I'm not saying don't get a puppy. All I'm saying is these are some things that no one tells you about. So you might have to do some rearranging of schedules for the 1st half a year of its life. Because if you're both not in the house for 8 hours of the day, potty training will take a lot longer. Forget about getting good sleep. Oops, I just went back and reread your posting. You've had dogs before. This will be your first GSD. OK. Anyway, keep doing your research.


----------



## huntergreen (Jun 28, 2012)

Another thing to consider is doggy daycare if available by you.


----------



## Beau's Mom (Nov 9, 2017)

Either line can work for you, just be clear with the breeder about your plans for the pup and your lifestyle. 

Maybe get a slightly older pup if puppy will be alone for 8+ hours. 

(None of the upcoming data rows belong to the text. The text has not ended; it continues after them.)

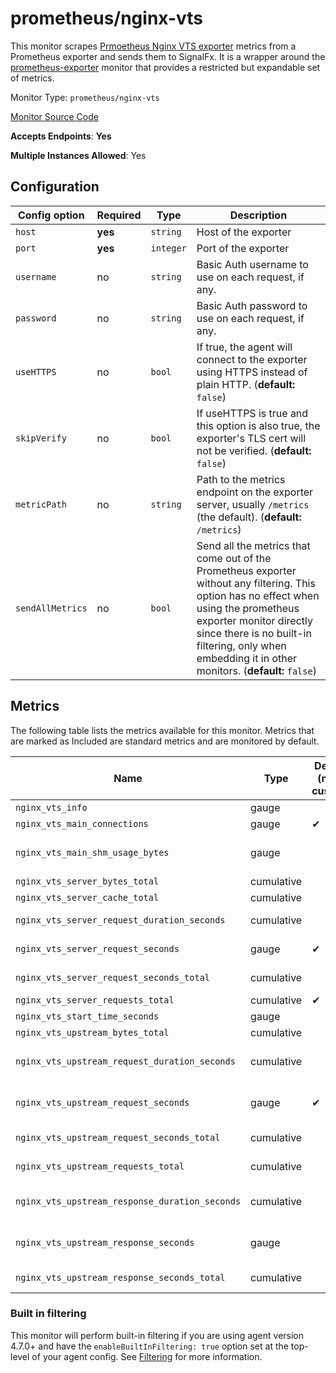 <!--- GENERATED BY gomplate from scripts/docs/monitor-page.md.tmpl --->

# prometheus/nginx-vts

This monitor scrapes [Prmoetheus Nginx VTS
exporter](https://github.com/hnlq715/nginx-vts-exporter) metrics from a
Prometheus exporter and sends them to SignalFx.  It is a wrapper around the
[prometheus-exporter](./prometheus-exporter.md) monitor that provides a
restricted but expandable set of metrics.


Monitor Type: `prometheus/nginx-vts`

[Monitor Source Code](https://github.com/signalfx/signalfx-agent/tree/master/internal/monitors/prometheus/nginxvts)

**Accepts Endpoints**: **Yes**

**Multiple Instances Allowed**: Yes

## Configuration

| Config option | Required | Type | Description |
| --- | --- | --- | --- |
| `host` | **yes** | `string` | Host of the exporter |
| `port` | **yes** | `integer` | Port of the exporter |
| `username` | no | `string` | Basic Auth username to use on each request, if any. |
| `password` | no | `string` | Basic Auth password to use on each request, if any. |
| `useHTTPS` | no | `bool` | If true, the agent will connect to the exporter using HTTPS instead of plain HTTP. (**default:** `false`) |
| `skipVerify` | no | `bool` | If useHTTPS is true and this option is also true, the exporter's TLS cert will not be verified. (**default:** `false`) |
| `metricPath` | no | `string` | Path to the metrics endpoint on the exporter server, usually `/metrics` (the default). (**default:** `/metrics`) |
| `sendAllMetrics` | no | `bool` | Send all the metrics that come out of the Prometheus exporter without any filtering.  This option has no effect when using the prometheus exporter monitor directly since there is no built-in filtering, only when embedding it in other monitors. (**default:** `false`) |




## Metrics

The following table lists the metrics available for this monitor. Metrics that are marked as Included are standard metrics and are monitored by default.

| Name | Type | Default (non-custom) | Description |
| ---  | ---  | ---    | ---         |
| `nginx_vts_info` | gauge |  | Nginx info |
| `nginx_vts_main_connections` | gauge | ✔ | connections |
| `nginx_vts_main_shm_usage_bytes` | gauge |  | Shared memory [ngx_http_vhost_traffic_status] info |
| `nginx_vts_server_bytes_total` | cumulative |  | The request/response bytes |
| `nginx_vts_server_cache_total` | cumulative |  | The requests cache counter |
| `nginx_vts_server_request_duration_seconds` | cumulative |  | The histogram of request processing time |
| `nginx_vts_server_request_seconds` | gauge | ✔ | The average of request processing times in seconds |
| `nginx_vts_server_request_seconds_total` | cumulative |  | The request processing time in seconds |
| `nginx_vts_server_requests_total` | cumulative | ✔ | The requests counter |
| `nginx_vts_start_time_seconds` | gauge |  | Nginx start time |
| `nginx_vts_upstream_bytes_total` | cumulative |  | The request/response bytes |
| `nginx_vts_upstream_request_duration_seconds` | cumulative |  | The histogram of request processing time including upstream |
| `nginx_vts_upstream_request_seconds` | gauge | ✔ | The average of request processing times including upstream in seconds |
| `nginx_vts_upstream_request_seconds_total` | cumulative |  | The request Processing time including upstream in seconds |
| `nginx_vts_upstream_requests_total` | cumulative |  | The upstream requests counter |
| `nginx_vts_upstream_response_duration_seconds` | cumulative |  | The histogram of only upstream response processing time |
| `nginx_vts_upstream_response_seconds` | gauge |  | The average of only upstream response processing times in seconds |
| `nginx_vts_upstream_response_seconds_total` | cumulative |  | The only upstream response processing time in seconds |



### Built in filtering
This monitor will perform built-in filtering if you are using agent version
4.7.0+ and have the `enableBuiltInFiltering: true` option set at the top-level
of your agent config.  See
[Filtering](https://docs.signalfx.com/en/latest/integrations/agent/filtering.html)
for more information.


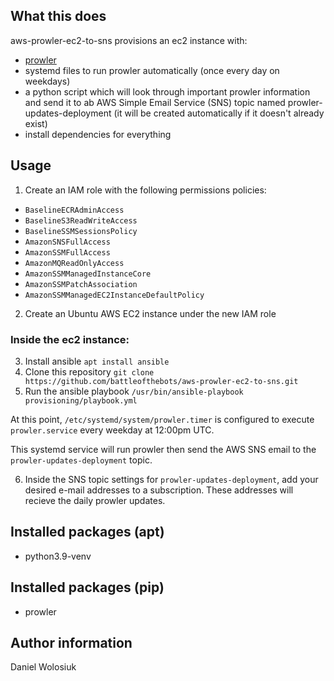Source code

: ## What this does
aws-prowler-ec2-to-sns provisions an ec2 instance with:
- [prowler](https://github.com/prowler-cloud/prowler)
- systemd files to run prowler automatically (once every day on weekdays)
- a python script which will look through important prowler information and send it to ab AWS Simple Email Service (SNS) topic named prowler-updates-deployment (it will be created automatically if it doesn't already exist)
- install dependencies for everything

## Usage
1. Create an IAM role with the following permissions policies:
- `BaselineECRAdminAccess`
- `BaselineS3ReadWriteAccess`
- `BaselineSSMSessionsPolicy`
- `AmazonSNSFullAccess`
- `AmazonSSMFullAccess`
- `AmazonMQReadOnlyAccess`
- `AmazonSSMManagedInstanceCore`
- `AmazonSSMPatchAssociation`
- `AmazonSSMManagedEC2InstanceDefaultPolicy`

2. Create an Ubuntu AWS EC2 instance under the new IAM role

### Inside the ec2 instance: 
3. Install ansible `apt install ansible`
4. Clone this repository `git clone https://github.com/battleofthebots/aws-prowler-ec2-to-sns.git`
5. Run the ansible playbook `/usr/bin/ansible-playbook provisioning/playbook.yml`

At this point, `/etc/systemd/system/prowler.timer` is configured to execute `prowler.service` every weekday at 12:00pm UTC. 

This systemd service will run prowler then send the AWS SNS email to the `prowler-updates-deployment` topic. 

6. Inside the SNS topic settings for `prowler-updates-deployment`, add your desired e-mail addresses to a subscription. These addresses will recieve the daily prowler updates. 

## Installed packages (apt)
- python3.9-venv

## Installed packages (pip)
- prowler

## Author information
Daniel Wolosiuk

Another vote for crate training, here. Get a big one with an internal divider so you can adjust the space available as puppy grows. Besides giving pup a nice cozy den, it’s better for everyone if you contain a puppy when you’re not home to supervise.


----------



## TRD-OR (Aug 27, 2018)

Beau's Mom said:


> Either line can work for you, just be clear with the breeder about your plans for the pup and your lifestyle.
> 
> Maybe get a slightly older pup if puppy will be alone for 8+ hours.
> 
> Another vote for crate training, here. Get a big one with an internal divider so you can adjust the space available as puppy grows. Besides giving pup a nice cozy den, it’s better for everyone if you contain a puppy when you’re not home to supervise.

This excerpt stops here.